Solar water heating must be an advantage – less power consumed overall and the power is ‘generated’ where it is being used. This means less demand on the grid, no new power lines, no need to dig up the brand new busway to install expensive underground power. Distributed power supply is the way of the future. I accept that solar water heating replaces off peak power, but you cannot tell me that it is free. My reduced power bill over the last 10 years confirms I made a good choice. Photovoltaic seems to have similar advantages. If you feed back to your grid you will be powering your neighbour’s freezer, no transmission costs there. The grid then becomes a means of redistributing power rather than transmitting power. Lets hope your meter credits you. Smart meters, how smart are they, or how smart are the power companies? Not as smart as Jan Wright thinks. My company does not use it to reduce my peak. It only uses it to read the meter via cell phone on a daily basis. Benefits should feed back to the consumer by charging lower spot prices, but do they? I hark back to the days of New Zealand Electricity Department, a benevolent dictator. They planned power generation and transmission in the national interest. Then Max Bradford came along telling us that competition would reduce power prices. When prices immediately went up he said ‘I didn’t expect that to happen.’ One thing for sure is that with asset sales it will mean higher prices and less control over our national interests.
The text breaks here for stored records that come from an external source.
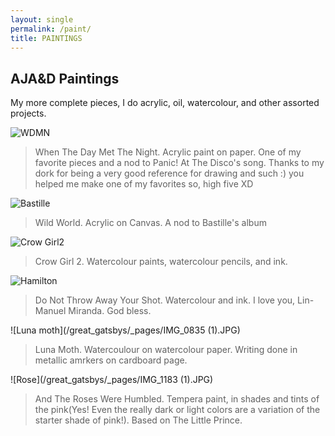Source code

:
 ```yaml
---
layout: single
permalink: /paint/
title: PAINTINGS
---
```

## AJA&D Paintings
My more complete pieces, I do acrylic, oil, watercolour, and other assorted projects.

![WDMN](/great_gatsbys/_pages/IMG_1172.JPG)
>When The Day Met The Night. Acrylic paint on paper. One of my favorite pieces and a nod to Panic! At The Disco's song. Thanks to my dork for being a very good reference for drawing and such :) you helped me make one of my favorites so, high five XD

![Bastille](/great_gatsbys/D56EE5EB-3460-4489-B2FF-D5F2CFA1D16A.jpeg)
>Wild World. Acrylic on Canvas. A nod to Bastille's album

![Crow Girl2](/great_gatsbys/IMG_1159.JPG)
>Crow Girl 2. Watercolour paints, watercolour pencils, and ink. 

![Hamilton](/great_gatsbys/53BAA414-A821-456B-AEF5-E35E8AD1B674.jpeg)
>Do Not Throw Away Your Shot. Watercolour and ink. I love you, Lin-Manuel Miranda. God bless.

![Luna moth](/great_gatsbys/_pages/IMG_0835 (1).JPG) 
>Luna Moth. Watercoulour on watercolour paper. Writing done in metallic amrkers on cardboard page.

![Rose](/great_gatsbys/_pages/IMG_1183 (1).JPG)
>And The Roses Were Humbled. Tempera paint, in shades and tints of the pink(Yes! Even the really dark or light colors are a variation of the starter shade of pink!). Based on The Little Prince.
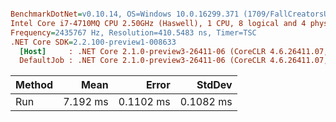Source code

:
``` ini

BenchmarkDotNet=v0.10.14, OS=Windows 10.0.16299.371 (1709/FallCreatorsUpdate/Redstone3)
Intel Core i7-4710MQ CPU 2.50GHz (Haswell), 1 CPU, 8 logical and 4 physical cores
Frequency=2435767 Hz, Resolution=410.5483 ns, Timer=TSC
.NET Core SDK=2.2.100-preview1-008633
  [Host]     : .NET Core 2.1.0-preview3-26411-06 (CoreCLR 4.6.26411.07, CoreFX 4.6.26411.06), 64bit RyuJIT
  DefaultJob : .NET Core 2.1.0-preview3-26411-06 (CoreCLR 4.6.26411.07, CoreFX 4.6.26411.06), 64bit RyuJIT


```
| Method |     Mean |     Error |    StdDev |
|------- |---------:|----------:|----------:|
|    Run | 7.192 ms | 0.1102 ms | 0.1082 ms |
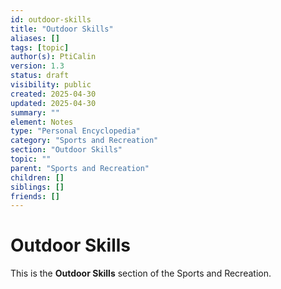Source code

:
 ```yaml
---
id: outdoor-skills
title: "Outdoor Skills"
aliases: []
tags: [topic]
author(s): PtiCalin
version: 1.3
status: draft
visibility: public
created: 2025-04-30
updated: 2025-04-30
summary: ""
element: Notes
type: "Personal Encyclopedia"
category: "Sports and Recreation"
section: "Outdoor Skills"
topic: ""
parent: "Sports and Recreation"
children: []
siblings: []
friends: []
---
```

# Outdoor Skills

This is the **Outdoor Skills** section of the Sports and Recreation.
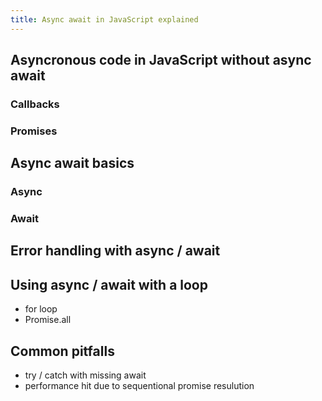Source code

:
 ```yaml
---
title: Async await in JavaScript explained
---
```


## Asyncronous code in JavaScript without async await

### Callbacks

### Promises

## Async await basics

### Async

### Await

## Error handling with async / await

## Using async / await with a loop
- for loop
- Promise.all

## Common pitfalls
- try / catch with missing await
- performance hit due to sequentional promise resulution

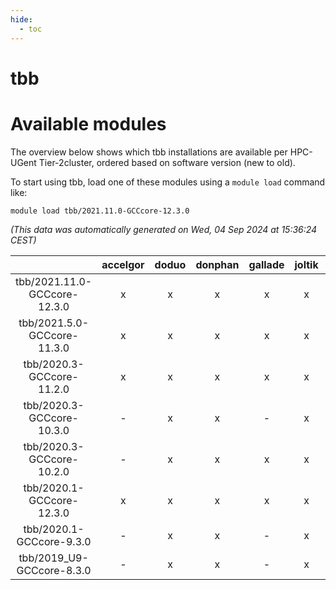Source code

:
 ```yaml
---
hide:
  - toc
---
```


tbb
===

# Available modules


The overview below shows which tbb installations are available per HPC-UGent Tier-2cluster, ordered based on software version (new to old).

To start using tbb, load one of these modules using a `module load` command like:

```shell
module load tbb/2021.11.0-GCCcore-12.3.0
```

*(This data was automatically generated on Wed, 04 Sep 2024 at 15:36:24 CEST)*  

| |accelgor|doduo|donphan|gallade|joltik|shinx|skitty|
| :---: | :---: | :---: | :---: | :---: | :---: | :---: | :---: |
|tbb/2021.11.0-GCCcore-12.3.0|x|x|x|x|x|x|x|
|tbb/2021.5.0-GCCcore-11.3.0|x|x|x|x|x|-|x|
|tbb/2020.3-GCCcore-11.2.0|x|x|x|x|x|-|x|
|tbb/2020.3-GCCcore-10.3.0|-|x|x|-|x|-|x|
|tbb/2020.3-GCCcore-10.2.0|-|x|x|x|x|-|x|
|tbb/2020.1-GCCcore-12.3.0|x|x|x|x|x|x|x|
|tbb/2020.1-GCCcore-9.3.0|-|x|x|-|x|-|x|
|tbb/2019_U9-GCCcore-8.3.0|-|x|x|-|x|-|x|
Your 29 July editorial tended to suggest that wind power is cheaper than solar water heating. The comparison cannot be made so simply. As a developer of solar water heaters for the past couple decades, I point out that a good solar water heater is more reliable than simple grid-electricity water heating, especially on the fringes of the grid. A good solar water heater will store water which could be useful, even life saving, in certain emergencies. Cents per kWh in normal operation is not the only criterion; Auckland is not so very much less prone than Canterbury to severe earthquakes, not to mention volcanoes! Factories in Perth or China are not a good start for cheap solar water heaters, and are much cheaper if built in situ, serving as the roof of the chosen area. Electricity is always an expensive form of energy, no matter how generated; after transmission for long distances, it is an inferior way to heat water compared with solar, if all considerations are duly weighed. Anyhow, it’s not a choice, wind or solar; both should be vigorously deployed to decrease our reliance on non-renewable and foreign resources.
‘The mainstream media, not the commissioner, has the primary responsibility for reporting events that are critical to the wellbeing, if not survival, of humanity.’ Too right and, like parliamentarians, the only way they will change their three-deep approach to burying human survival is if people write and hassle them about it. They may not print all the letters online or in print, but numbers do count.